A CAP é uma confederação de associações de agricultores, cuja criação livre foi possível após a Revolução de Abril. A sua história cruzou-se com a da consolidação da democracia portuguesa, a qual exige a existência de associações de interesses económicos que sejam transparentes livres, fortes e representativas. O percurso foi árduo e não isento das maiores controvérsias em momentos vários. A CAP tem feito um grande esforço de olhar para o futuro. Esse olhar é da maior importância para Portugal.

Desde a sua origem – começou por chamar-se Associação Livre dos Agricultores – a CAP teve de enfrentar profundas transformações estruturais no pais e no espaço europeu.
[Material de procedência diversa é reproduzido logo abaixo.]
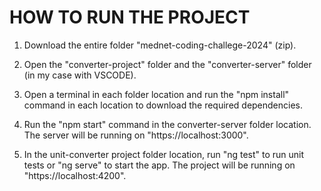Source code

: # HOW TO RUN THE PROJECT

1. Download the entire folder "mednet-coding-challege-2024" (zip).

2. Open the "converter-project" folder and the "converter-server" folder (in my case with VSCODE).

3. Open a terminal in each folder location and run the "npm install" command in each location to download the required dependencies. 

4. Run the "npm start" command in the converter-server folder location. The server will be running on "https://localhost:3000".

5. In the unit-converter project folder location, run "ng test" to run unit tests or "ng serve" to start the app. The project will be running on "https://localhost:4200".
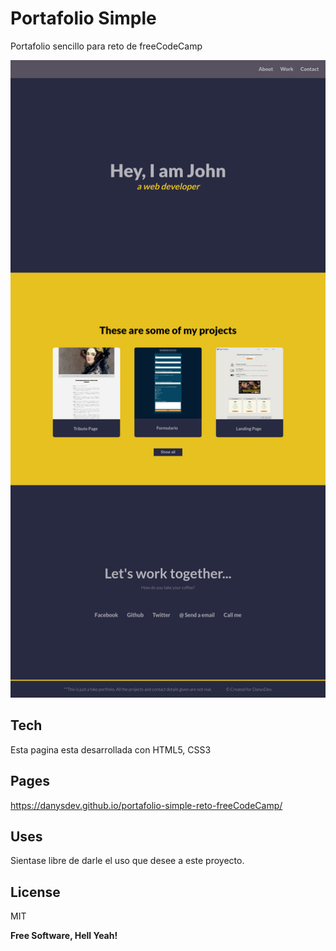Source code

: # Portafolio Simple
 Portafolio sencillo para reto de freeCodeCamp

![captura de pantalla de la pagina](https://github.com/DanysDev/portafolio-simple-reto-freeCodeCamp/blob/master/assets/capturas/Portafolio%20Basic.png)


## Tech
 Esta pagina esta desarrollada con HTML5, CSS3  

## Pages
   https://danysdev.github.io/portafolio-simple-reto-freeCodeCamp/

## Uses
 Sientase libre de darle el uso que desee a este proyecto.

## License

MIT

**Free Software, Hell Yeah!**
Primeiro, sucessivas reformas agrárias; depois, um êxodo rural acelerado que originou uma sociedade muito mais urbanizada, por isso mesmo progressivamente mais fechada às realidades agrícolas, sociedade essa que, tendo só pouco a pouco vem encarando a necessidade do desenvolvimento rural.

O maior desafio que a CAP enfrentou foi – chamemo-lo assim - o da nossa entrada para a Política Agrícola Comum, em 1986, sobretudo com as suas sucessivas transformações e aquelas que tem vindo a sofrer em virtude de acordos com a Organização Mundial do Comércio.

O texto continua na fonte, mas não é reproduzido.